You could also make cucumber wraps and alternate the two sandwich pinwheel sorts on a serving platter.
🥪Why will you love these sandwiches?
- Easy and quick to make, and you can make them a bit ahead of time.
- Perfect finger food, no need for cutlery or plates.
- You can scale the recipe as much as you want.
- Versatile: You can change them to suit your taste. You can also make them vegetarian by leaving out the deli meats and the Parmesan and using cheese slices and veggies instead.
Perfect to take on a picnic:
- You can make them in advance.
- They are easy to transport; you can place them in an airtight container or a sandwich bag.
- You can eat them with your hand.
Great for the lunch box:
- No picky eaters would say no to these delicious pinwheel sandwiches.
- You can make them the night before and store them directly in the box, ready to take to school or work the next day.
- Not messy.
- Versatile – easy to change the recipe to fit the taste of each of your family members.
- Tip: I would leave out the garlic if taking the rolls to school or work
Perfect Game Day snack:
- These easy tortilla pinwheel sandwiches are healthier than many other game day snacks; they are not fried, not particularly fatty, and have relatively low carbs. You will have a super healthy combination if you serve some fresh veggie sticks on the side.

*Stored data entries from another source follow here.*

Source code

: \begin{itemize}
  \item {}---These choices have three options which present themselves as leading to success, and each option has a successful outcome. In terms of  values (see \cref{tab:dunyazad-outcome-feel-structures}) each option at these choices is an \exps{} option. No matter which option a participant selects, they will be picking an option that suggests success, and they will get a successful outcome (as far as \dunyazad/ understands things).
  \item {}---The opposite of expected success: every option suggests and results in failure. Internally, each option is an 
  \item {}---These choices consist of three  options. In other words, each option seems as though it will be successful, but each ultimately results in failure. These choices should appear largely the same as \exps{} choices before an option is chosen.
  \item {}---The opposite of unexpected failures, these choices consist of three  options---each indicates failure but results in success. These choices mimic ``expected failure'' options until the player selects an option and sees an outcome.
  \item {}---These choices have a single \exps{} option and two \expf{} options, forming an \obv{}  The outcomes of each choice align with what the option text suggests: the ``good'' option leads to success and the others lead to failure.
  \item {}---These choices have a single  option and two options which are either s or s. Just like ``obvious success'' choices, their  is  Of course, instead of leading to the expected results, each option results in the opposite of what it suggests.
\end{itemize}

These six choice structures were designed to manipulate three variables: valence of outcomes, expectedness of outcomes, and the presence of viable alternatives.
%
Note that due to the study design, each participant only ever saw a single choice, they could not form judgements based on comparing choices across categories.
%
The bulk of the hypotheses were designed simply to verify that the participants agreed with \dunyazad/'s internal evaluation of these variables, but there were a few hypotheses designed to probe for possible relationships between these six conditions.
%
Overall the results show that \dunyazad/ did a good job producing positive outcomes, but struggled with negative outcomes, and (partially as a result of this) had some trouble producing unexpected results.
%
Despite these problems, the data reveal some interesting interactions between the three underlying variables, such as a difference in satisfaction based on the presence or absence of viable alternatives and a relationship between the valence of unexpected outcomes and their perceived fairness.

- They go well with any other bites you might want to serve.
- Flour tortillas: The size is not so important; use what you have. I suppose a large tortilla is easier to deal with, but otherwise, it won’t matter; stuff as many of them as needed to use up the ingredients.
- My soft tortillas are relatively large, with a diameter of 10 inches (25 cm).
- Whole wheat tortillas are also great.
- Deli meats: Pepperoni and slices of turkey.
- You can replace the pepperoni with salami and the deli ham with chicken for turkey slices.
- Cheese: Cream cheese and Parmesan. You can use different spreads, maybe something with herbs or dried tomatoes.
- Add a thin slice of Gouda or Cheddar cheese to the roll-up. Provolone cheese also tastes good- any cheese you want is excellent.
- Vegetables: Lettuce leaves, fresh garlic, one green onion (maybe two, depending on size), fresh basil.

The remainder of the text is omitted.